Basic Logging Operation
To log a well, the well owner usually calls a well logging company. On land rigs, the logging company sends a truck-mounted logging unit to the well. Offshore, the logging unit is usually permanently installed on the rig. In either case, the logging unit lowers a logging tool on conductive wire line into the well to the depth of investigation. The unit then reels in the tool. As the tool comes up the hole it detects certain aspects of the formations it passes. It sends this information up the conductive wire line to the surface. On the surface, computers in the logging unit record the information. The computers then print out the information, print a log that the well owner can examine. Often the log gives enough information for the well owner to determine whether oil or gas exists in the formation.
Logging Unit
Here is a logging truck, it contains the computers, the wire line on a reel and the controls that make the logging operation work. Offshore, instead of a truck, the equipment is installed in a small house, a logging unit.
Logging Unit Details
The logging unit, whether truck-mounted or skid-mounted, houses conductive wire line on a reel, wire line controls which allow an operator to lower, stop and raise the wire line, and the computers that record and display the information relay from a logging tool through the conductive wire line.
Logging Tools
The well owner can choose from many types of logging tools. Plus, the owner can run some of the tools in combination. Logging companies group logging tools into four broad areas: electric, nuclear, sonic, and other.
Electric Log
Electric logging tools measure and record certain electrical properties of the formation. This is a recording, a log, made by an electric logging tool as it came up out of the well, passed the formations. The squiggles on the log called curves. Notice that the curves move to the left and to the right on the log. This is called deflection. A person familiar with these curves can look at the way they deflect and learn a lot about the formations.
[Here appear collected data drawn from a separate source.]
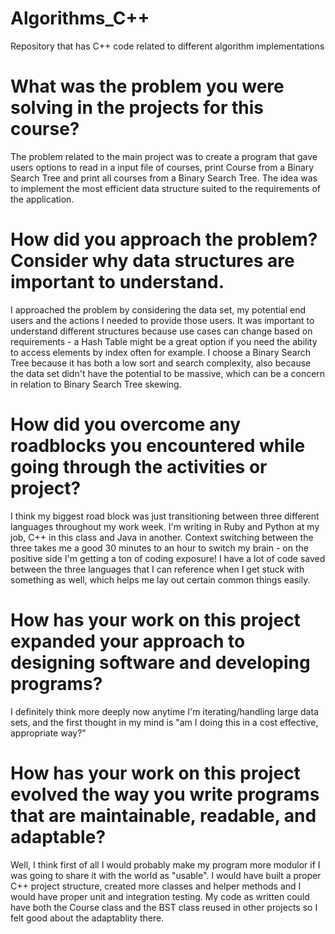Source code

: # Algorithms_C++
Repository that has C++ code related to different algorithm implementations

# What was the problem you were solving in the projects for this course?
The problem related to the main project was to create a program that gave users options to read in a input file of courses, print Course from a Binary Search Tree and print all courses from a Binary Search Tree. The idea was to implement the most efficient data structure suited to the requirements of the application.

# How did you approach the problem? Consider why data structures are important to understand.
I approached the problem by considering the data set, my potential end users and the actions I needed to provide those users. It was important to understand different structures because use cases can change based on requirements - a Hash Table might be a great option if you need the ability to access elements by index often for example. I choose a Binary Search Tree because it has both a low sort and search complexity, also because the data set didn't have the potential to be massive, which can be a concern in relation to Binary Search Tree skewing.

# How did you overcome any roadblocks you encountered while going through the activities or project?
I think my biggest road block was just transitioning between three different languages throughout my work week. I'm writing in Ruby and Python at my job, C++ in this class and Java in another. Context switching between the three takes me a good 30 minutes to an hour to switch my brain - on the positive side I'm getting a ton of coding exposure! I have a lot of code saved between the three languages that I can reference when I get stuck with something as well, which helps me lay out certain common things easily.

# How has your work on this project expanded your approach to designing software and developing programs?
I definitely think more deeply now anytime I'm iterating/handling large data sets, and the first thought in my mind is "am I doing this in a cost effective, appropriate way?" 

# How has your work on this project evolved the way you write programs that are maintainable, readable, and adaptable?
Well, I think first of all I would probably make my program more modulor if I was going to share it with the world as "usable".  I would have built a proper C++ project structure, created more classes and helper methods and I would have proper unit and integration testing. My code as written could have both the Course class and the BST class reused in other projects so I felt good about the adaptablity there.
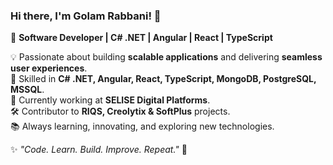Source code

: ### Hi there, I'm Golam Rabbani! 👋  
🚀 **Software Developer | C# .NET | Angular | React | TypeScript**  

💡 Passionate about building **scalable applications** and delivering **seamless user experiences**.  
🔹 Skilled in **C# .NET, Angular, React, TypeScript, MongoDB, PostgreSQL, MSSQL**.  
💼 Currently working at **SELISE Digital Platforms**.  
🛠 Contributor to **RIQS, Creolytix & SoftPlus** projects.  
📚 Always learning, innovating, and exploring new technologies.  

✨ *"Code. Learn. Build. Improve. Repeat."* 🚀
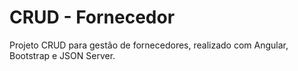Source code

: # CRUD - Fornecedor

Projeto CRUD para gestão de fornecedores, realizado com Angular, Bootstrap e JSON Server.
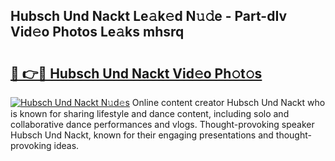 ## Hubsch Und Nackt Le𝚊k𝚎d N𝚞𝚍e - Part-dIv Vid𝚎o Photos Le𝚊ks mhsrq

# <h2><a href="http://fb5a0b6.evod.top/?m=Hubsch+Und+Nackt">🔗 👉🔴 Hubsch Und Nackt Vid𝚎o Ph𝚘t𝚘s</a></h2>

[![Hubsch Und Nackt N𝚞d𝚎s](https://i.imgur.com/8V9OHl7.gif)](http://fb5a0b6.evod.top/?m=Hubsch+Und+Nackt)
Online content creator Hubsch Und Nackt who is known for sharing lifestyle and dance content, including solo and collaborative dance performances and vlogs. Thought-provoking speaker Hubsch Und Nackt, known for their engaging presentations and thought-provoking ideas. 
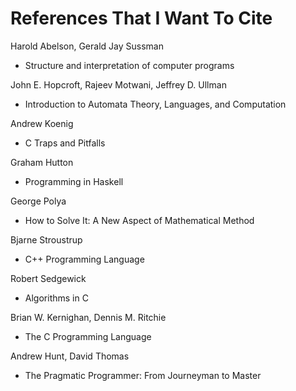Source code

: # References That I Want To Cite

Harold Abelson, Gerald Jay Sussman
- Structure and interpretation of computer programs

John E. Hopcroft, Rajeev Motwani, Jeffrey D. Ullman
- Introduction to Automata Theory, Languages, and Computation

Andrew Koenig
- C Traps and Pitfalls

Graham Hutton
- Programming in Haskell

George Polya
- How to Solve It: A New Aspect of Mathematical Method

Bjarne Stroustrup
- C++ Programming Language

Robert Sedgewick
- Algorithms in C

Brian W. Kernighan, Dennis M. Ritchie
- The C Programming Language

Andrew Hunt, David Thomas
- The Pragmatic Programmer: From Journeyman to Master
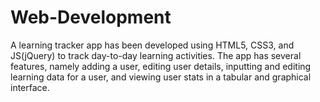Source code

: # Web-Development
<p>A learning tracker app has been developed using HTML5, CSS3, and JS(jQuery) to track day-to-day learning activities. The app has several features, namely adding a user, editing user details, inputting and editing learning data for a user, and viewing user stats in a tabular and graphical interface.</p>
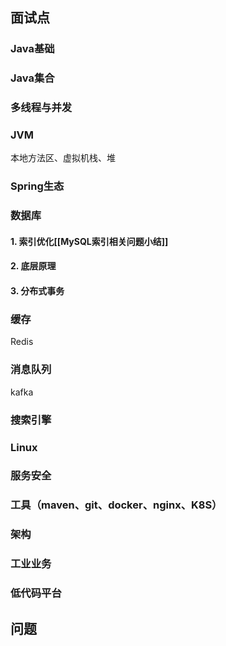 ## 面试点

### Java基础

### Java集合

### 多线程与并发

### JVM

本地方法区、虚拟机栈、堆

### Spring生态

### 数据库

#### 	1. 索引优化[[MySQL索引相关问题小结]]

#### 	2. 底层原理

#### 	3. 分布式事务

### 缓存

Redis

### 消息队列

kafka

### 搜索引擎

### Linux

### 服务安全

### 工具（maven、git、docker、nginx、K8S）

### 架构

### 工业业务

### 低代码平台



## 问题

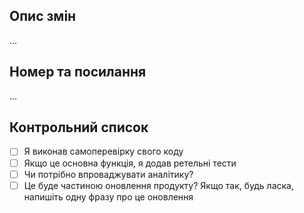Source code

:## Опис змін
...

## Номер та посилання
...

## Контрольний список
- [ ] Я виконав самоперевірку свого коду
- [ ] Якщо це основна функція, я додав ретельні тести
- [ ] Чи потрібно впроваджувати аналітику?
- [ ] Це буде частиною оновлення продукту? Якщо так, будь ласка, напишіть одну фразу про це оновлення
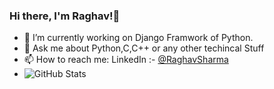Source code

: ### Hi there, I'm Raghav!👋

- 🔭 I’m currently working on Django Framwork of Python.
- 💬 Ask me about Python,C,C++ or any other techincal Stuff
- 📫 How to reach me:  LinkedIn :-  [@RaghavSharma](https://www.linkedin.com/in/raghav-sharma-471336170/)
- ![GitHub Stats](https://github-readme-stats.vercel.app/api?username=Raghav324&theme=radical)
A basic premise of the sample listed electric logs is that the salt water conducts electricity considerably better than oil. Thus a formation containing oil deflects the log's curve different from a formation containing salt water.
Nuclear Log
A nuclear log, sometimes called a radioactive log, looks a lot like an electric log because it has curves that deflect left & right. Nuclear logs measure either natural or induced radiation in the formation. Natural radiation can indicate the type of rock and its density. Bombarding the formation with a low level radioactive source and a logging tool can indicate whether liquids or gases are in the formation.
Sonic Log
A sonic log records the time that it takes sound to travel through a formation. A sonic logging tool creates a sound that hits the formation rock near the tool. Sound moves faster through solid rock than through rock that has fluid filled pores. The curves record the travel times, and allow an expert to determine whether the rock is solid or fluid-filled. If fluid-filled, the fluid might be oil or gas.
Other Logs
Many other logging tools are available. A common one is a caliper log. This log shows the diameter of the hole and any irregularities in it. One thing caliper logs can do is help the cementing crew determine the volume of the hole. With hole-volume known, the crew knows how much cement they will need to properly cement the casing.
DRILL STEM TESTING
Overview
In addition to logs, the well operator will sometimes order a drill stem test. The drill stem test, or DST, temporarily produces hydrocarbons through the rig's drill string or stem. DSTs also measure and record formation pressure and temperature data. To determine formation permeability and the makeup of hydrocarbons, the well owner may run a drill stem test, DST tool. The crew runs this assembly on the drill string, or the drill stem as is sometimes called. The test evaluates a selected test zone. While qual. logging, DSTs help well owner decide whether to run casing and complete the well. A DST tool lets formation fluids flow to the surface or sometimes into a sample chamber inside the down hole tool. While the well flows, the well owner can determine the producing characteristics of the well. Such information allows the owner to produce the well more efficiently when completed.
DST Tool Components
Here is a drill stem test tool, made up on the bottom of the drill stem. From top, it has a reverse circulation sub, shut-in valve, hydraulic bypass, recorder, hydraulic jar, safety joint, packer, perforated pipe and an anchor shoe. The crew lowers this assembly to the depth the well owner wants to test, in this case, the bottom of the hole. You'll see what the parts do as you go along.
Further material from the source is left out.